Scott: They need wellness. They need mental health supports. They need cultural ceremonies, traditional Indigenous ceremonies, for those that practice spirituality. I think that it’s really important that people come together and talk about what has happened, how it’s impacted them.

For some of the survivors that we worked with, and for the strongest of the strong, have been overwhelmed emotionally and I’ve seen them shed tears because those were their friends, those were their brothers and sisters who died in the residential schools.

To continuously be aware that day after day, there continues to be little ones lost or found in unmarked burials – it’s devastating for a community.

Al Jazeera: We saw Indigenous delegates travel to Rome and meet with the pope, who then offered an apology for the role members of the Catholic Church played in residential school abuses. How did survivors you work with respond to that?

Scott: They’re saying there’s still a lot of work to be done. We are looking for a more fulsome apology. There [are] reparations that need to happen still. There needs to be; artefacts that need to be returned.

[Pope Francis] is coming [to Canada] in July, so I think for many [survivors], some will agree that it’s a great thing, it’s wonderful, I’m glad that it’s happening – and others want absolutely nothing to do with it because they’re still harmed by it.
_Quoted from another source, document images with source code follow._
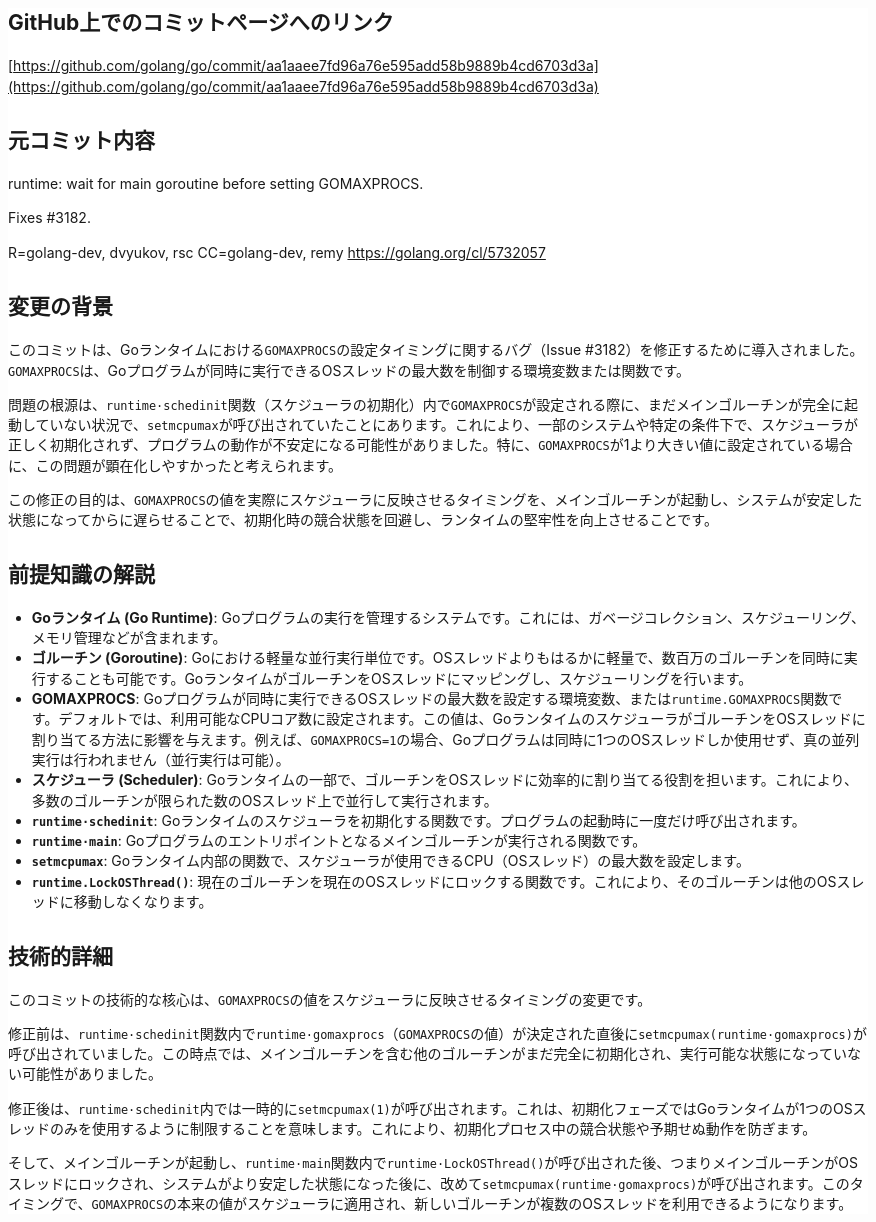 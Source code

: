 ## GitHub上でのコミットページへのリンク

[https://github.com/golang/go/commit/aa1aaee7fd96a76e595add58b9889b4cd6703d3a](https://github.com/golang/go/commit/aa1aaee7fd96a76e595add58b9889b4cd6703d3a)

## 元コミット内容

runtime: wait for main goroutine before setting GOMAXPROCS.

Fixes #3182.

R=golang-dev, dvyukov, rsc
CC=golang-dev, remy
https://golang.org/cl/5732057

## 変更の背景

このコミットは、Goランタイムにおける`GOMAXPROCS`の設定タイミングに関するバグ（Issue #3182）を修正するために導入されました。`GOMAXPROCS`は、Goプログラムが同時に実行できるOSスレッドの最大数を制御する環境変数または関数です。

問題の根源は、`runtime·schedinit`関数（スケジューラの初期化）内で`GOMAXPROCS`が設定される際に、まだメインゴルーチンが完全に起動していない状況で、`setmcpumax`が呼び出されていたことにあります。これにより、一部のシステムや特定の条件下で、スケジューラが正しく初期化されず、プログラムの動作が不安定になる可能性がありました。特に、`GOMAXPROCS`が1より大きい値に設定されている場合に、この問題が顕在化しやすかったと考えられます。

この修正の目的は、`GOMAXPROCS`の値を実際にスケジューラに反映させるタイミングを、メインゴルーチンが起動し、システムが安定した状態になってからに遅らせることで、初期化時の競合状態を回避し、ランタイムの堅牢性を向上させることです。

## 前提知識の解説

*   **Goランタイム (Go Runtime)**: Goプログラムの実行を管理するシステムです。これには、ガベージコレクション、スケジューリング、メモリ管理などが含まれます。
*   **ゴルーチン (Goroutine)**: Goにおける軽量な並行実行単位です。OSスレッドよりもはるかに軽量で、数百万のゴルーチンを同時に実行することも可能です。GoランタイムがゴルーチンをOSスレッドにマッピングし、スケジューリングを行います。
*   **GOMAXPROCS**: Goプログラムが同時に実行できるOSスレッドの最大数を設定する環境変数、または`runtime.GOMAXPROCS`関数です。デフォルトでは、利用可能なCPUコア数に設定されます。この値は、GoランタイムのスケジューラがゴルーチンをOSスレッドに割り当てる方法に影響を与えます。例えば、`GOMAXPROCS=1`の場合、Goプログラムは同時に1つのOSスレッドしか使用せず、真の並列実行は行われません（並行実行は可能）。
*   **スケジューラ (Scheduler)**: Goランタイムの一部で、ゴルーチンをOSスレッドに効率的に割り当てる役割を担います。これにより、多数のゴルーチンが限られた数のOSスレッド上で並行して実行されます。
*   **`runtime·schedinit`**: Goランタイムのスケジューラを初期化する関数です。プログラムの起動時に一度だけ呼び出されます。
*   **`runtime·main`**: Goプログラムのエントリポイントとなるメインゴルーチンが実行される関数です。
*   **`setmcpumax`**: Goランタイム内部の関数で、スケジューラが使用できるCPU（OSスレッド）の最大数を設定します。
*   **`runtime.LockOSThread()`**: 現在のゴルーチンを現在のOSスレッドにロックする関数です。これにより、そのゴルーチンは他のOSスレッドに移動しなくなります。

## 技術的詳細

このコミットの技術的な核心は、`GOMAXPROCS`の値をスケジューラに反映させるタイミングの変更です。

修正前は、`runtime·schedinit`関数内で`runtime·gomaxprocs`（`GOMAXPROCS`の値）が決定された直後に`setmcpumax(runtime·gomaxprocs)`が呼び出されていました。この時点では、メインゴルーチンを含む他のゴルーチンがまだ完全に初期化され、実行可能な状態になっていない可能性がありました。

修正後は、`runtime·schedinit`内では一時的に`setmcpumax(1)`が呼び出されます。これは、初期化フェーズではGoランタイムが1つのOSスレッドのみを使用するように制限することを意味します。これにより、初期化プロセス中の競合状態や予期せぬ動作を防ぎます。

そして、メインゴルーチンが起動し、`runtime·main`関数内で`runtime·LockOSThread()`が呼び出された後、つまりメインゴルーチンがOSスレッドにロックされ、システムがより安定した状態になった後に、改めて`setmcpumax(runtime·gomaxprocs)`が呼び出されます。このタイミングで、`GOMAXPROCS`の本来の値がスケジューラに適用され、新しいゴルーチンが複数のOSスレッドを利用できるようになります。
They’re not at the point where they’re even interested in listening to an apology.

It’s so individual, it’s difficult to say how it is for everybody en masse.
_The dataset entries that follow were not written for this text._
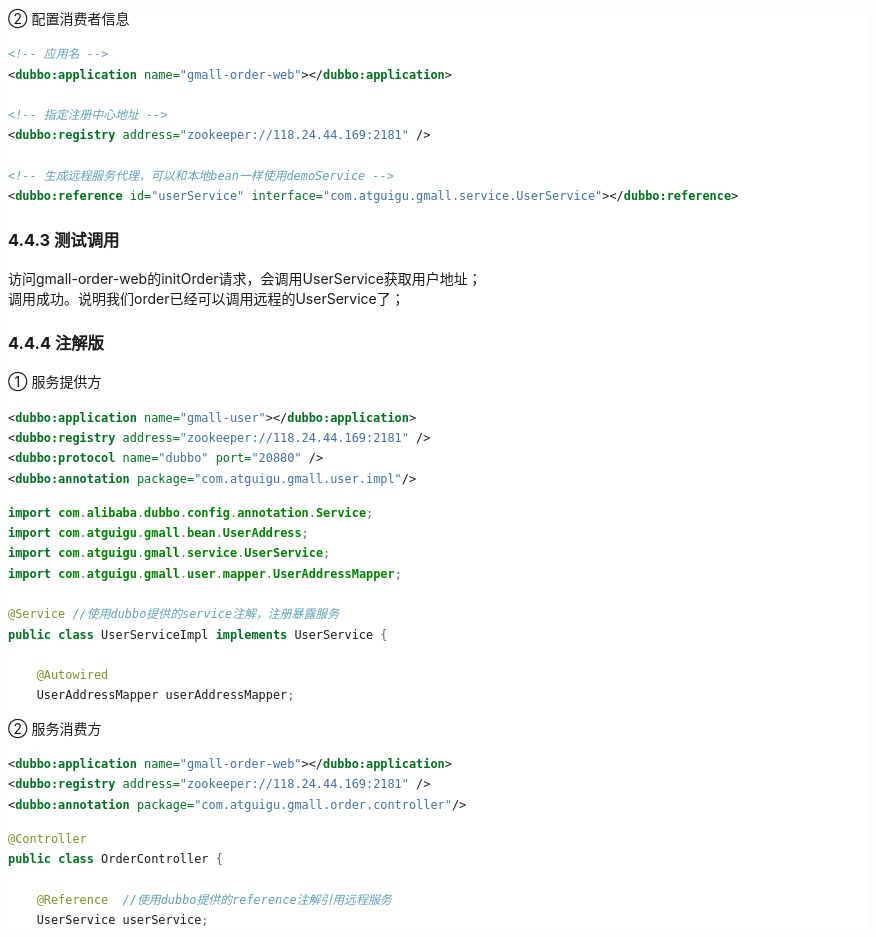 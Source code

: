 ② 配置消费者信息

```xml
<!-- 应用名 -->
<dubbo:application name="gmall-order-web"></dubbo:application>

<!-- 指定注册中心地址 -->
<dubbo:registry address="zookeeper://118.24.44.169:2181" />

<!-- 生成远程服务代理，可以和本地bean一样使用demoService -->
<dubbo:reference id="userService" interface="com.atguigu.gmall.service.UserService"></dubbo:reference>
```



### 4.4.3 测试调用
访问gmall-order-web的initOrder请求，会调用UserService获取用户地址；  
调用成功。说明我们order已经可以调用远程的UserService了；

### 4.4.4 注解版
① 服务提供方

```xml
<dubbo:application name="gmall-user"></dubbo:application>
<dubbo:registry address="zookeeper://118.24.44.169:2181" />
<dubbo:protocol name="dubbo" port="20880" />
<dubbo:annotation package="com.atguigu.gmall.user.impl"/>
```

```java
import com.alibaba.dubbo.config.annotation.Service;
import com.atguigu.gmall.bean.UserAddress;
import com.atguigu.gmall.service.UserService;
import com.atguigu.gmall.user.mapper.UserAddressMapper;

@Service //使用dubbo提供的service注解，注册暴露服务
public class UserServiceImpl implements UserService {

	@Autowired
	UserAddressMapper userAddressMapper;
```



② 服务消费方

```xml
<dubbo:application name="gmall-order-web"></dubbo:application>
<dubbo:registry address="zookeeper://118.24.44.169:2181" />
<dubbo:annotation package="com.atguigu.gmall.order.controller"/>
```

```java
@Controller
public class OrderController {
	
	@Reference  //使用dubbo提供的reference注解引用远程服务
	UserService userService;
```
But in the last year, we’ve worked with the church organisations and they disclosed to us that there are boxes upon boxes of records that we did not previously hold. So even that relationship with connecting with the National Centre for Truth and Reconciliation to let us know that there is information that we do not hold, is a step in the right direction.

It doesn’t mean it’s finalised because I can tell you there’s decades of work to do. And every time I speak to another organisation, or a church group, they’re like, “Oh, well we have a repository of records here.” [Or,] “Oh, we found some records that had never been digitised before.”

We still need to do a lot more research to find the full truth over the next years.

Vigils, protests and other events have been held across Canada to remember the Indigenous children who died at residential schools and call for justice [File: Cole Burston/AFP]

Al Jazeera: Overall, what would you want people to know about the last year in Canada?

Scott: I think in the last year, I personally have seen tremendous, historic growth in public awareness and support for survivors, their families and finding the full truth and how that’s going to lead us on a path to reconciliation. We’re not a fully reconciled country yet – but I’m hopeful.

It provides hope to me because when I was travelling during the Truth and Reconciliation Commission, survivors told me time and time again, ‘Please share my story, share my life and oral history so that this doesn’t happen again.’

The more that we do that, the more Canadians become educated, they have to do work – they have to champion the 94 Calls to Action (PDF).

This interview has been edited for length and clarity.